I suspect Motor Trend decided to publish this because it creates a compelling story. They must know this doesn't seem right and there was likely an issue.
Vigo
MegaDork
10/23/19 1:50 p.m.
Well, for one they're testing at the wheels and then (unclear) to get expected flywheel numbers. If you test at the wheels, report at the wheels. And something definitely fails the sniff test on the Corvette runs.
Unlcear = 99% bullE36 M3. The drivetrain loss figures people use are almost ALL ridiculous. Just the thought that the losses scale linearly with added power is ridiculous. Then you get to the raw percentage % people are using and that's ridiculous.
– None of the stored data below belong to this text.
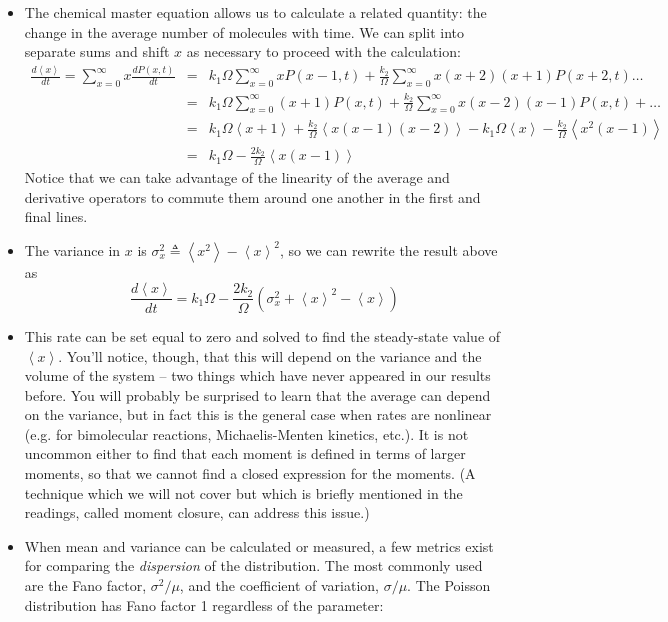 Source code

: \documentclass{article}
\begin{document}
\begin{itemize}
\item The chemical master equation allows us to calculate a related quantity: the change in the average number of molecules with time. We can split into separate sums and shift $x$ as necessary to proceed with the calculation:
\begin{eqnarray*}
\frac{d \left< x \right>}{dt} = \sum_{x=0}^{\infty} x \frac{dP(x,t)}{dt} & = & k_1 \Omega \sum_{x=0}^{\infty} x P(x-1,t) + \frac{k_2}{\Omega} \sum_{x=0}^{\infty} x(x+2)(x+1)P(x+2,t)  \ldots\\
& = & k_1 \Omega \sum_{x=0}^{\infty} (x+1)P(x,t) + \frac{k_2}{\Omega} \sum_{x=0}^{\infty} x(x-2)(x-1)P(x,t)  + \ldots\\
& = & k_1 \Omega \left< x + 1\right> + \frac{k_2}{\Omega} \left< x(x-1)(x-2) \right> - k_1 \Omega \left< x \right> - \frac{k_2}{\Omega} \left< x^2(x-1) \right> \\
& = & k_1 \Omega  -\frac{2 k_2}{\Omega} \left< x(x-1) \right>
\end{eqnarray*}
Notice that we can take advantage of the linearity of the average and derivative operators to commute them around one another in the first and final lines.
\item The variance in $x$ is $\sigma_x^2 \triangleq \left< x^2 \right> - \left< x \right>^2$, so we can rewrite the result above as
\[ \frac{d \left< x \right>}{dt} = k_1 \Omega - \frac{2 k_2}{\Omega} \left( \sigma_x^2  + \left< x \right>^2 - \left< x \right> \right) \]
\item This rate can be set equal to zero and solved to find the steady-state value of $\left< x \right>$. You'll notice, though, that this will depend on the variance and the volume of the system -- two things which have never appeared in our results before. You will probably be surprised to learn that the average can depend on the variance, but in fact this is the general case when rates are nonlinear (e.g. for bimolecular reactions, Michaelis-Menten kinetics, etc.). It is not uncommon either to find that each moment is defined in terms of larger moments, so that we cannot find a closed expression for the moments. (A technique which we will not cover but which is briefly mentioned in the readings, called moment closure, can address this issue.)
\item When mean and variance can be calculated or measured, a few metrics exist for comparing the \textit{dispersion} of the distribution. The most commonly used are the Fano factor, $\sigma^2/\mu$, and the coefficient of variation, $\sigma/\mu$. The Poisson distribution has Fano factor 1 regardless of the parameter:

\end{itemize}
\end{document}
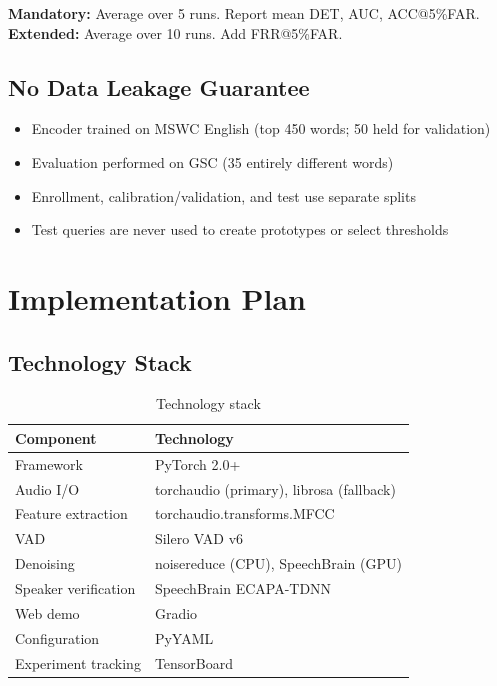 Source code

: \documentclass[12pt,a4paper]{report}
\begin{document}
\textbf{Mandatory:} Average over 5 runs. Report mean DET, AUC, ACC@5\%FAR. \\
\textbf{Extended:} Average over 10 runs. Add FRR@5\%FAR.

\section{No Data Leakage Guarantee}

\begin{itemize}
    \item Encoder trained on MSWC English (top 450 words; 50 held for validation)
    \item Evaluation performed on GSC (35 entirely different words)
    \item Enrollment, calibration/validation, and test use separate splits
    \item Test queries are never used to create prototypes or select thresholds
\end{itemize}


\chapter{Implementation Plan}

\section{Technology Stack}

\begin{table}[h]
\centering
\caption{Technology stack}
\label{tab:techstack}
\begin{tabular}{ll}
\toprule
\textbf{Component} & \textbf{Technology} \\
\midrule
Framework & PyTorch 2.0+ \\
Audio I/O & torchaudio (primary), librosa (fallback) \\
Feature extraction & torchaudio.transforms.MFCC \\
VAD & Silero VAD v6 \\
Denoising & noisereduce (CPU), SpeechBrain (GPU) \\
Speaker verification & SpeechBrain ECAPA-TDNN \\
Web demo & Gradio \\
Configuration & PyYAML \\
Experiment tracking & TensorBoard \\
\bottomrule
\end{tabular}
\end{table}
\end{document}
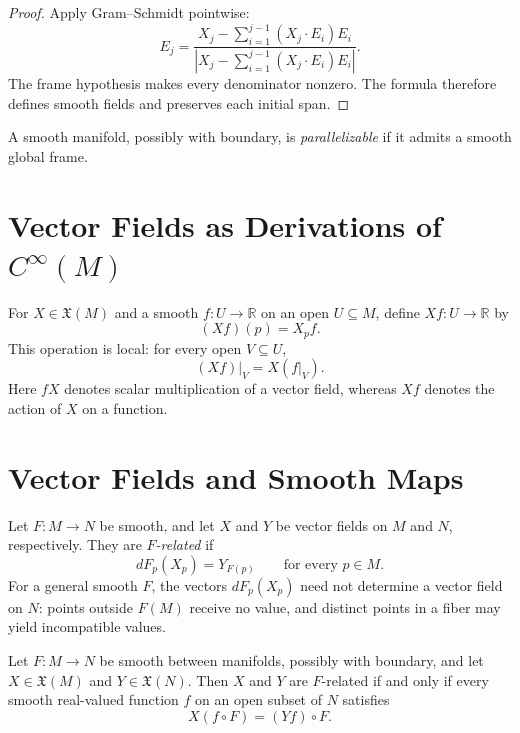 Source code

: \begin{proof}
\leanok
\sketch Apply Gram--Schmidt pointwise:
\[
E_j=\frac{X_j-\sum_{i=1}^{j-1}(X_j\cdot E_i)E_i}
{\left|X_j-\sum_{i=1}^{j-1}(X_j\cdot E_i)E_i\right|}.
\]
The frame hypothesis makes every denominator nonzero. The formula therefore
defines smooth fields and preserves each initial span.
\end{proof}

\begin{definition}
\label{def:8-55-extra-3}
\leanok
A smooth manifold, possibly with boundary, is \emph{parallelizable} if it
admits a smooth global frame.
\end{definition}

\section{Vector Fields as Derivations of $C^\infty(M)$}

\begin{notation}
\label{not:8-56-extra-1}
\leanok
For $X\in\mathfrak{X}(M)$ and a smooth $f\colon U\to\mathbb{R}$ on an open
$U\subseteq M$, define $Xf\colon U\to\mathbb{R}$ by
\[
(Xf)(p)=X_pf.
\]
This operation is local: for every open $V\subseteq U$,
\[
(Xf)|_V=X(f|_V). \tag{8.4}
\]
Here $fX$ denotes scalar multiplication of a vector field, whereas $Xf$
denotes the action of $X$ on a function.
\end{notation}

\section{Vector Fields and Smooth Maps}

\begin{definition}
\label{def:8-57-extra-1}
\leanok
Let $F\colon M\to N$ be smooth, and let $X$ and $Y$ be vector fields on $M$
and $N$, respectively. They are \emph{$F$-related} if
\[
dF_p(X_p)=Y_{F(p)}
\qquad\text{for every }p\in M.
\]
For a general smooth $F$, the vectors $dF_p(X_p)$ need not determine a vector
field on $N$: points outside $F(M)$ receive no value, and distinct points in a
fiber may yield incompatible values.
\end{definition}

\begin{proposition}
\label{prop:8-16}
\leanok
{}
Let $F\colon M\to N$ be smooth between manifolds, possibly with boundary, and
let $X\in\mathfrak{X}(M)$ and $Y\in\mathfrak{X}(N)$. Then $X$ and $Y$ are
$F$-related if and only if every smooth real-valued function $f$ on an open
subset of $N$ satisfies
\[
X(f\circ F)=(Yf)\circ F. \tag{8.6}
\]
\end{proposition}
It seems like noone applies even the most basic sniff test before posting up extrapolated CHP numbers.
On the other hand, it's also probably frustrating and sad to be in a publishing position that trends ever more toward 'Clickbait or perish'.
I once saw a respected tuner (well, respected by himself and with a surprisingly durable reputation) add in a bunch of "correction factors" and manage to double the actual measured horsepower to come up with a power number he liked as his final result.
I 100% agree that it's not a fixed percentage. That's, like 115% at the flywheel!
Vigo said:
Just the thought that the losses scale linearly with added power is ridiculous.
Totally agree. If between dyno runs I take off my air filter and muffler, I might see a 5% power bump. Has the friction in my driveline suddenly increased as well?